La isla siempre nos acompaña, a veces como un sueño, a veces como una pesadilla. Eso de “entrar y salir libremente” no es del todo exacto. El gobierno insular es muy astuto. De un tiempo a esta parte deja salir a disidentes con la secreta esperanza de que se queden fuera, para quitarse de encima problemas internos y liberar vapor de la caldera. Como dice el refrán: “a enemigo que huye, puente de plata”. Pero la cosa cambia cuando se trata de dejar entrar a periodistas, disidentes o escritores opinantes e incómodos que residen en el extranjero. En ese caso, la puerta se cierra abruptamente.
Yo ya perdí allá lo que más amaba en mi vida: mi madre. Por lo demás, tengo tantos proyectos por delante que carezco de tiempo para pensar en volver. ¿Volver para qué? Allí no tengo nada importante que hacer. Mañana… ¿quién sabe?

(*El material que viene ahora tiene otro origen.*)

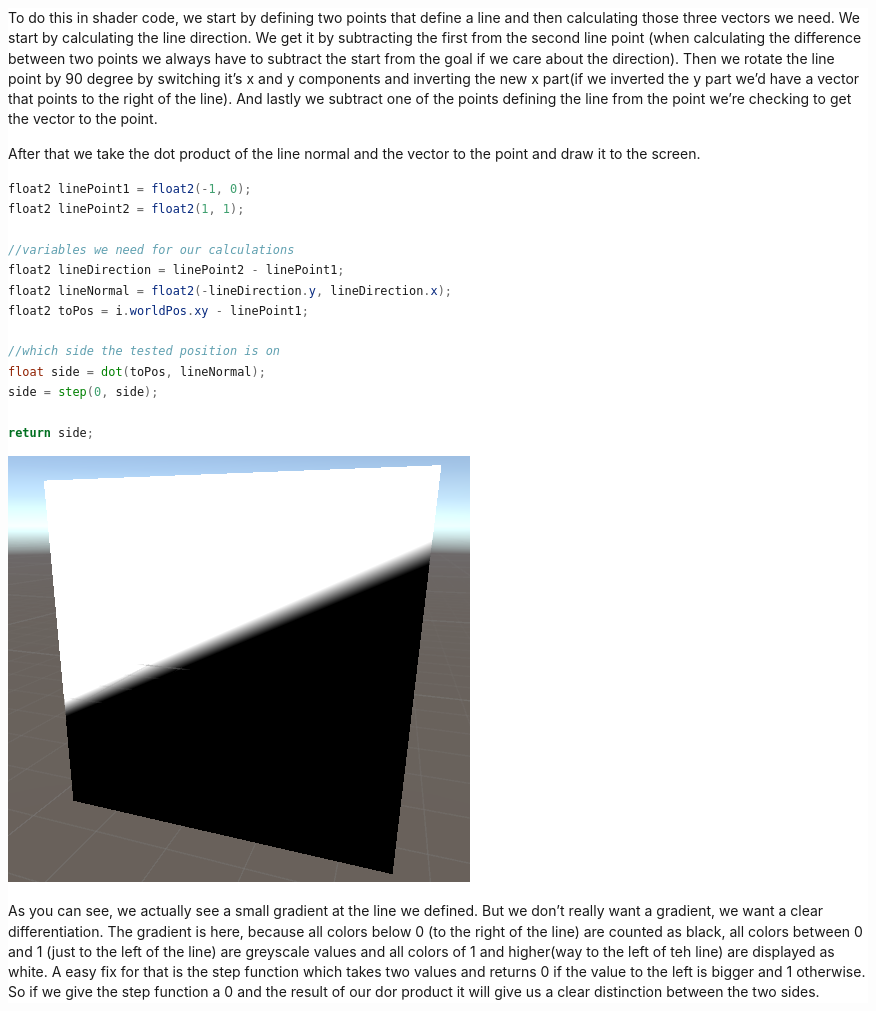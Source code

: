 To do this in shader code, we start by defining two points that define a line and then calculating those three vectors we need. We start by calculating the line direction. We get it by subtracting the first from the second line point (when calculating the difference between two points we always have to subtract the start from the goal if we care about the direction). Then we rotate the line point by 90 degree by switching it’s x and y components and inverting the new x part(if we inverted the y part we’d have a vector that points to the right of the line). And lastly we subtract one of the points defining the line from the point we’re checking to get the vector to the point.

After that we take the dot product of the line normal and the vector to the point and draw it to the screen.

```glsl
float2 linePoint1 = float2(-1, 0);
float2 linePoint2 = float2(1, 1);

//variables we need for our calculations
float2 lineDirection = linePoint2 - linePoint1;
float2 lineNormal = float2(-lineDirection.y, lineDirection.x);
float2 toPos = i.worldPos.xy - linePoint1;

//which side the tested position is on
float side = dot(toPos, lineNormal);
side = step(0, side);

return side;
```

![a diagonal line which is very smooth](/assets/images/posts/014/Distance.png)

As you can see, we actually see a small gradient at the line we defined. But we don’t really want a gradient, we want a clear differentiation. The gradient is here, because all colors below 0 (to the right of the line) are counted as black, all colors between 0 and 1 (just to the left of the line) are greyscale values and all colors of 1 and higher(way to the left of teh line) are displayed as white. A easy fix for that is the step function which takes two values and returns 0 if the value to the left is bigger and 1 otherwise. So if we give the step function a 0 and the result of our dor product it will give us a clear distinction between the two sides.
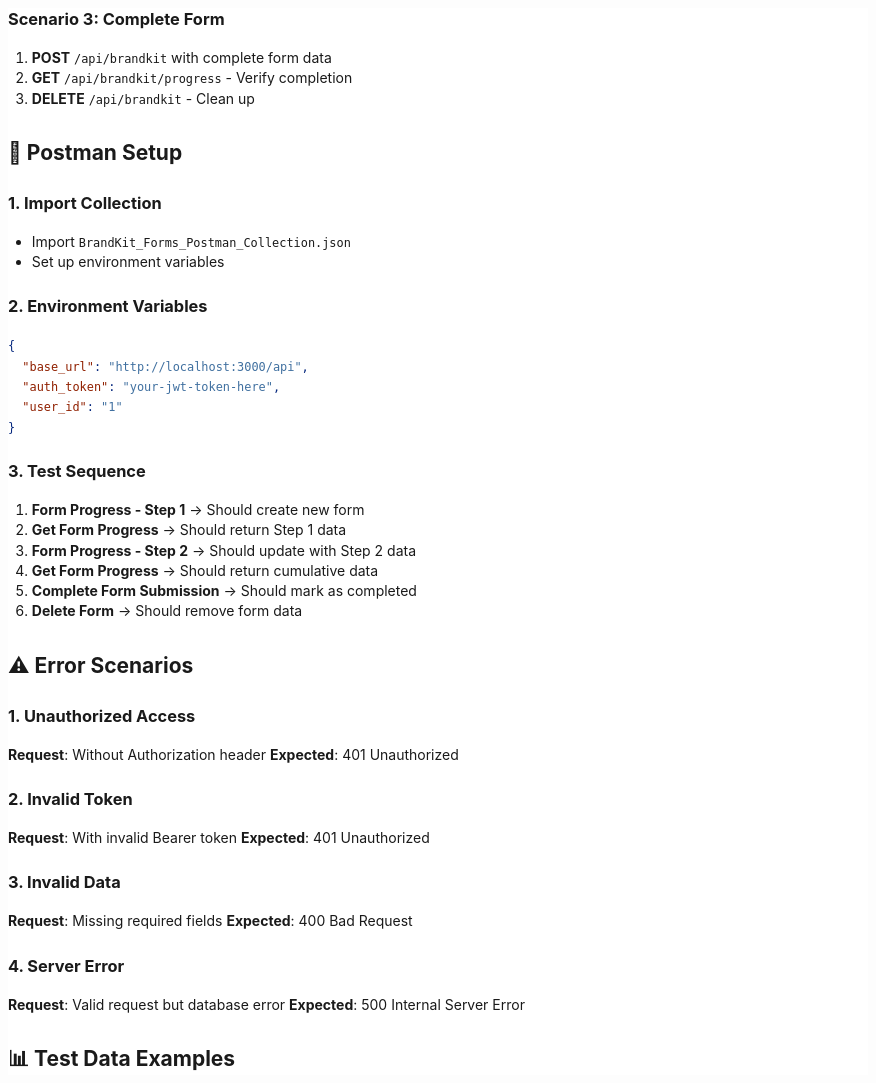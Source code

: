 ### Scenario 3: Complete Form
1. **POST** `/api/brandkit` with complete form data
2. **GET** `/api/brandkit/progress` - Verify completion
3. **DELETE** `/api/brandkit` - Clean up

## 🔧 Postman Setup

### 1. Import Collection
- Import `BrandKit_Forms_Postman_Collection.json`
- Set up environment variables

### 2. Environment Variables
```json
{
  "base_url": "http://localhost:3000/api",
  "auth_token": "your-jwt-token-here",
  "user_id": "1"
}
```

### 3. Test Sequence
1. **Form Progress - Step 1** → Should create new form
2. **Get Form Progress** → Should return Step 1 data
3. **Form Progress - Step 2** → Should update with Step 2 data
4. **Get Form Progress** → Should return cumulative data
5. **Complete Form Submission** → Should mark as completed
6. **Delete Form** → Should remove form data

## ⚠️ Error Scenarios

### 1. Unauthorized Access
**Request**: Without Authorization header
**Expected**: 401 Unauthorized

### 2. Invalid Token
**Request**: With invalid Bearer token
**Expected**: 401 Unauthorized

### 3. Invalid Data
**Request**: Missing required fields
**Expected**: 400 Bad Request

### 4. Server Error
**Request**: Valid request but database error
**Expected**: 500 Internal Server Error

## 📊 Test Data Examples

En esa isla todo es un misterio, allá impera el realismo mágico. Fíjate que ayer talaron una ceiba sagrada en un lugar emblemático de La Habana y en su lugar sembraron otra más joven. La anterior estaba enferma y la habían plantado en 1959 o 1960. Ahora la sustituta coincide con la visita de Obama, y muchos piensan que se trata del inicio de una nueva era a través del simbolismo vegetal, como en un ritual yoruba, o en los misterios eleusinos, o en una profecía de Nostradamus.